Out of all the Seneca quotes I found, that’s the one that hit me the hardest. At first it felt like permission to give up — something I struggle with more than I like to admit. Recently, I’ve been feeling like I’m standing at a crossroads where my only choices are do or die. But the more I sit with it, the more I realize Seneca wasn’t handing out an escape hatch. The quote encourages living a meaningful life now, as death is unavoidable, and what truly matters is how one lives before it arrives. That isn’t surrender. It’s a way of taking fear out of the picture so you can act without being held hostage by it. It’s not “give up.” It’s “stop letting the fear of endings distort the way you live.” And for me, that includes the fear of what might happen if I choose to act instead of freeze.

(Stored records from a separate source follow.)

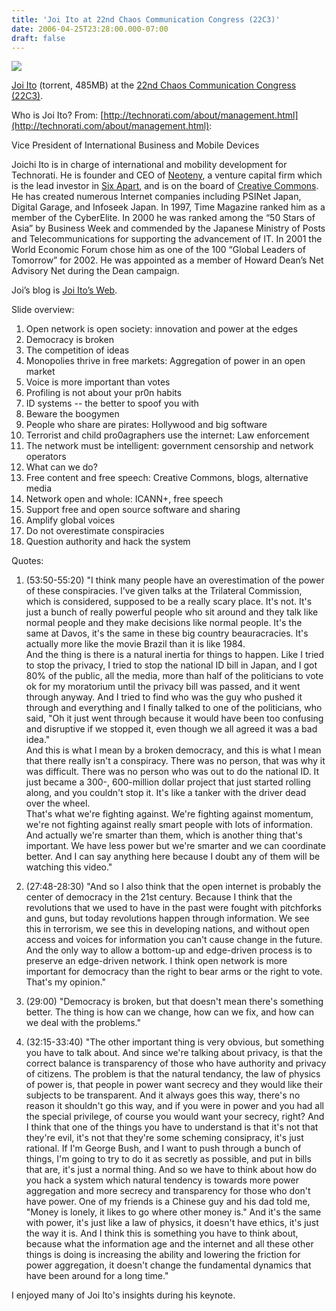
 ```yaml
---
title: 'Joi Ito at 22nd Chaos Communication Congress (22C3)'
date: 2006-04-25T23:28:00.000-07:00
draft: false
---
```


[![](http://photos1.blogger.com/blogger/7849/1444/200/joi_ito.1.jpg)](http://photos1.blogger.com/blogger/7849/1444/1600/joi_ito.1.jpg)  
  
[Joi Ito](http://media.ccc.de/filez/congress/2005/lectures/video/mp4/22C3-videos-incomplete-20050423-torrents/22C3-390-en-private_investigations.mp4.torrent) (torrent, 485MB) at the [22nd Chaos Communication Congress (22C3)](http://events.ccc.de/congress/2005//).  

Who is Joi Ito? From: [http://technorati.com/about/management.html](http://technorati.com/about/management.html):

  

Vice President of International Business and Mobile Devices  
  
Joichi Ito is in charge of international and mobility development for Technorati. He is founder and CEO of [Neoteny](http://www.neoteny.com/), a venture capital firm which is the lead investor in [Six Apart](http://www.sixapart.com/), and is on the board of [Creative Commons](http://www.creativecommons.org/). He has created numerous Internet companies including PSINet Japan, Digital Garage, and Infoseek Japan. In 1997, Time Magazine ranked him as a member of the CyberElite. In 2000 he was ranked among the “50 Stars of Asia” by Business Week and commended by the Japanese Ministry of Posts and Telecommunications for supporting the advancement of IT. In 2001 the World Economic Forum chose him as one of the 100 “Global Leaders of Tomorrow” for 2002. He was appointed as a member of Howard Dean’s Net Advisory Net during the Dean campaign.

Joi’s blog is [Joi Ito’s Web](http://joi.ito.com/).

Slide overview:  

1.  Open network is open society: innovation and power at the edges
2.  Democracy is broken
3.  The competition of ideas
4.  Monopolies thrive in free markets: Aggregation of power in an open market
5.  Voice is more important than votes
6.  Profiling is not about your pr0n habits
7.  ID systems -- the better to spoof you with
8.  Beware the boogymen
9.  People who share are pirates: Hollywood and big software
10.  Terrorist and child pro0agraphers use the internet: Law enforcement
11.  The network must be intelligent: government censorship and network operators
12.  What can we do?
13.  Free content and free speech: Creative Commons, blogs, alternative media
14.  Network open and whole: ICANN+, free speech
15.  Support free and open source software and sharing
16.  Amplify global voices
17.  Do not overestimate conspiracies
18.  Question authority and hack the system

Quotes:  

1.  (53:50-55:20) "I think many people have an overestimation of the power of these conspiracies. I've given talks at the Trilateral Commission, which is considered, supposed to be a really scary place. It's not. It's just a bunch of really powerful people who sit around and they talk like normal people and they make decisions like normal people. It's the same at Davos, it's the same in these big country beauracracies. It's actually more like the movie Brazil than it is like 1984.  
    And the thing is there is a natural inertia for things to happen. Like I tried to stop the privacy, I tried to stop the national ID bill in Japan, and I got 80% of the public, all the media, more than half of the politicians to vote ok for my moratorium until the privacy bill was passed, and it went through anyway. And I tried to find who was the guy who pushed it through and everything and I finally talked to one of the politicians, who said, "Oh it just went through because it would have been too confusing and disruptive if we stopped it, even though we all agreed it was a bad idea."  
    And this is what I mean by a broken democracy, and this is what I mean that there really isn't a conspiracy. There was no person, that was why it was difficult. There was no person who was out to do the national ID. It just became a 300-, 600-million dollar project that just started rolling along, and you couldn't stop it. It's like a tanker with the driver dead over the wheel.  
    That's what we're fighting against. We're fighting against momentum, we're not fighting against really smart people with lots of information. And actually we're smarter than them, which is another thing that's important. We have less power but we're smarter and we can coordinate better. And I can say anything here because I doubt any of them will be watching this video."  
      
    
2.  (27:48-28:30) "And so I also think that the open internet is probably the center of democracy in the 21st century. Because I think that the revolutions that we used to have in the past were fought with pitchforks and guns, but today revolutions happen through information. We see this in terrorism, we see this in developing nations, and without open access and voices for information you can't cause change in the future. And the only way to allow a bottom-up and edge-driven process is to preserve an edge-driven network. I think open network is more important for democracy than the right to bear arms or the right to vote. That's my opinion."  
      
    
3.  (29:00) "Democracy is broken, but that doesn't mean there's something better. The thing is how can we change, how can we fix, and how can we deal with the problems."  
      
    
4.  (32:15-33:40) "The other important thing is very obvious, but something you have to talk about. And since we're talking about privacy, is that the correct balance is transparency of those who have authority and privacy of citizens. The problem is that the natural tendancy, the law of physics of power is, that people in power want secrecy and they would like their subjects to be transparent. And it always goes this way, there's no reason it shouldn't go this way, and if you were in power and you had all the special privilege, of course you would want your secrecy, right? And I think that one of the things you have to understand is that it's not that they're evil, it's not that they're some scheming consipracy, it's just rational. If I'm George Bush, and I want to push through a bunch of things, I'm going to try to do it as secretly as possible, and put in bills that are, it's just a normal thing. And so we have to think about how do you hack a system which natural tendency is towards more power aggregation and more secrecy and transparency for those who don't have power. One of my friends is a Chinese guy and his dad told me, "Money is lonely, it likes to go where other money is." And it's the same with power, it's just like a law of physics, it doesn't have ethics, it's just the way it is. And I think this is something you have to think about, because what the information age and the internet and all these other things is doing is increasing the ability and lowering the friction for power aggregation, it doesn't change the fundamental dynamics that have been around for a long time."

I enjoyed many of Joi Ito's insights during his keynote.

That’s the part I keep circling back to — not death itself, but the way fear narrows my choices until everything feels like an ultimatum. Seneca isn’t telling me to stop fighting; he’s telling me to stop letting fear decide what the fight even is. There’s a difference. A big one. And once I see that, the crossroads I keep imagining doesn’t look quite as absolute. It’s still hard, but it’s not the do‑or‑die binary my brain tries to make it. That shift — from fear to perspective — makes me think about how I used to understand life before everything became either/or.
One of my favorite TV shows from my childhood was The Facts of Life. I loved the theme song. My favorite lyrics were, “You take the good, you take the bad, you take them both and there you have the facts of life”.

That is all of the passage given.